Let's revisit the coverage example from before, and compare runtimes of the sequential and parallel versions. Note that we can parallelize all calls to h5dapply since by definition the results of the separate blocks can not depend on each other.

tallyFile <- system.file( "extdata", "example.tally.hfs5", package = "h5vcData" )
sampleData <- getSampleData(tallyFile, "/ExampleStudy/16")
theRanges <- GRanges("16", ranges = IRanges(start = seq(29e6,29.2e6,1000), width = 1000))
register(SerialParam())
system.time(
  coverages_serial <- h5dapply(
    filename = tallyFile,
    group = "/ExampleStudy",
    names = c( "Coverages" ),
    dims = c(3),
    range = theRanges,
    FUN = binnedCoverage,
    sampledata = sampleData
  )
)
##    user  system elapsed 
##   4.372   0.044   4.417
register(MulticoreParam())
system.time(
  coverages_parallel <- h5dapply(
    filename = tallyFile,
    group = "/ExampleStudy",
    names = c( "Coverages" ),
    dims = c(3),
    range = theRanges,
    FUN = binnedCoverage,
    sampledata = sampleData
  )
)
##    user  system elapsed 
##   4.544   0.024   4.584

We can observer some speed-up here, but it is not extremely impressive, on big machines with many cores and powerful I/O systems we might be able to observe larger gains in speed.

Using Clusters

For large datasets it makes sense to do the tallying on a cluster and parallelise not only by sample but also by genomic position (usually in bins of some megabases).
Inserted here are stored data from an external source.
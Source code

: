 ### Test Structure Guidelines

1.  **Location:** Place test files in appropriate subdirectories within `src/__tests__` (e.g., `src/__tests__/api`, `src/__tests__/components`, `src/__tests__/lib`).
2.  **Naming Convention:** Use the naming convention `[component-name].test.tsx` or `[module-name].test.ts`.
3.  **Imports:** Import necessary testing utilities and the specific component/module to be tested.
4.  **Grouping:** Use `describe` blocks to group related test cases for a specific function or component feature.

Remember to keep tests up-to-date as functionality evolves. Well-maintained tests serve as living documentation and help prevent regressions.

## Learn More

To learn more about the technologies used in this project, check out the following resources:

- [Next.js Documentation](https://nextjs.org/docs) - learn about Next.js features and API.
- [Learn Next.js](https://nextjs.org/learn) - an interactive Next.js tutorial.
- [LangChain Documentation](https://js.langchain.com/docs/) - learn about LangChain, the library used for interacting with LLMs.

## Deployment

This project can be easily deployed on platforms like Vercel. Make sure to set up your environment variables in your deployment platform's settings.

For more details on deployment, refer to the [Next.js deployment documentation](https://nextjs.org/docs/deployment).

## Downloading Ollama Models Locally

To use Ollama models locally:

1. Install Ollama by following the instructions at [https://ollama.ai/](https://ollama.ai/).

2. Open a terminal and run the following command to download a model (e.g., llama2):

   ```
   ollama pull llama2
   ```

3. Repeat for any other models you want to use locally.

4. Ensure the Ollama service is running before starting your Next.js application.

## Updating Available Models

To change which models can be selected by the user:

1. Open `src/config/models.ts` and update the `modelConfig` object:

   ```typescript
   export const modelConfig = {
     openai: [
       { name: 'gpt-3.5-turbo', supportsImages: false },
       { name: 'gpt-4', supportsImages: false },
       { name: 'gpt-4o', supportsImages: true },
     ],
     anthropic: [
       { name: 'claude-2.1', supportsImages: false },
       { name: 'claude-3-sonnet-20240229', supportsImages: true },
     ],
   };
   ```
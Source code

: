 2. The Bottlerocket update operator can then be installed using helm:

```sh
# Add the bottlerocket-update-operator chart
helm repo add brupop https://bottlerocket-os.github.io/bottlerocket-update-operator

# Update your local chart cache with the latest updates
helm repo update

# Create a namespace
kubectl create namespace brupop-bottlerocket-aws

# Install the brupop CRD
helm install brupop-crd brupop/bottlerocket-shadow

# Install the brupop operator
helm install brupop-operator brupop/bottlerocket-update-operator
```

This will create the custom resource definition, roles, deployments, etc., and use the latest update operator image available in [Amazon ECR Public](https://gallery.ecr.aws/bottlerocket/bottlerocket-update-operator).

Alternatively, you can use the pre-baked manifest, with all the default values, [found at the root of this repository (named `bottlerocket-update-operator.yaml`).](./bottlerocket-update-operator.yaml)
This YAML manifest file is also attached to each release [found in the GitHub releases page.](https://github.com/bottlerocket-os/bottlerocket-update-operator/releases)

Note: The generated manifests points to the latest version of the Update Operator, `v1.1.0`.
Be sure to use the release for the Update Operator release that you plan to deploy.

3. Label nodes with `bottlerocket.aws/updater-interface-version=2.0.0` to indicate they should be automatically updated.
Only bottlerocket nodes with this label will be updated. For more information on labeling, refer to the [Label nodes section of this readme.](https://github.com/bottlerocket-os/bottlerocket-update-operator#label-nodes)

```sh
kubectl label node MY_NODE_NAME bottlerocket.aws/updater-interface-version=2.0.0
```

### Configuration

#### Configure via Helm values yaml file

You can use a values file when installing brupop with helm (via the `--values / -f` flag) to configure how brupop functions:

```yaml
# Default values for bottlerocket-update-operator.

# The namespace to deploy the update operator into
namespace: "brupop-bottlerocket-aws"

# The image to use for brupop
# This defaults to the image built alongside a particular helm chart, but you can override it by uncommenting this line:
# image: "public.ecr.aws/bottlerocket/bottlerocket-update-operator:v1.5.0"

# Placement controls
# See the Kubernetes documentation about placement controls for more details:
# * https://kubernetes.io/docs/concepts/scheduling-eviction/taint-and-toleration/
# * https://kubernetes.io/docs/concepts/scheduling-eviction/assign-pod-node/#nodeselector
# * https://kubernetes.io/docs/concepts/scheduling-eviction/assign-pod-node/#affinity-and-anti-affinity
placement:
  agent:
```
In order to achieve this h5vc provides the tallyRangesBatch function.

tallyRangesBatch( tallyFile, study = "/DNMT3A", bamfiles = bamFiles, ranges = dnmt3a, reference = Hsapiens )

This function uses the BatchJobs package to set up a number of jobs on a compute cluster, each one corresponding to a range from the ranges parameter. It then waits for those tallying jobs to finish and collects the results and writes them to the destination file serially.

Please also note that you will need a correctly configured installation of BatchJobs in order to use this functionality which, depending on the type of cluster you are on, might include a .BatchJobs.R file in your working directory and a template file defining cluster functions. I will paste my configuration files below but you will have to adapt them in orde to use the batchTallies function.

This is the example configuration I use.

cluster.functions <- makeClusterFunctionsLSF("/home/pyl/batchjobs/lsf.tmpl")
mail.start <- "first"
mail.done <- "last"
mail.error <- "all"
mail.from <- "<paul.theodor.pyl@embl.de>"
mail.to <- "<pyl@embl.de>"
mail.control <- list(smtpServer="smtp.embl.de")

For explanations of how to customize this have a look at the BatchJobs documentation here.

The important part is the first line in which we specify that LSF shall be used. The call to makeClusterFunctionsLSF has one parameter specifying a template file for the cluster calls. This template file has the following content.

## Default resources can be set in your .BatchJobs.R by defining the variable 
## 'default.resources' as a named list.

## remove everthing in [] if your cluster does not support arrayjobs
#BSUB-J <%= job.name %>[1-<%= arrayjobs %>]         # name of the job / array jobs
#BSUB-o <%= log.file %>                             # output is sent to logfile, stdout + stderr by default
#BSUB-n <%= resources$ncpus %>                      # Number of CPUs on the node
#BSUB-q <%= resources$queue %>                      # Job queue
#BSUB-W <%= resources$walltime %>                   # Walltime in minutes
#BSUB-M <%= resources$memory %>                     # Memory requirements in Kbytes

# we merge R output with stdout from LSF, which gets then logged via -o option
R CMD BATCH --no-save --no-restore "<%= rscript %>" /dev/stdout

Once this setup is functional we can test it with the following little script (you might have to change your resources, e.g. the queue name etc.).

library("BiocParallel")
library("BatchJobs")
cf <- makeClusterFunctionsLSF("/home/pyl/batchjobs/lsf.tmpl")
bjp <- BatchJobsParam( cluster.functions=cf, resources = list("queue" = "medium_priority", "memory"="4000", "ncpus"="4", walltime="00:30") )
bplapply(1:10, sqrt)
bplapply(1:10, sqrt, BPPARAM=bjp)

With the fully configured batch system you can then start tallying on the cluster.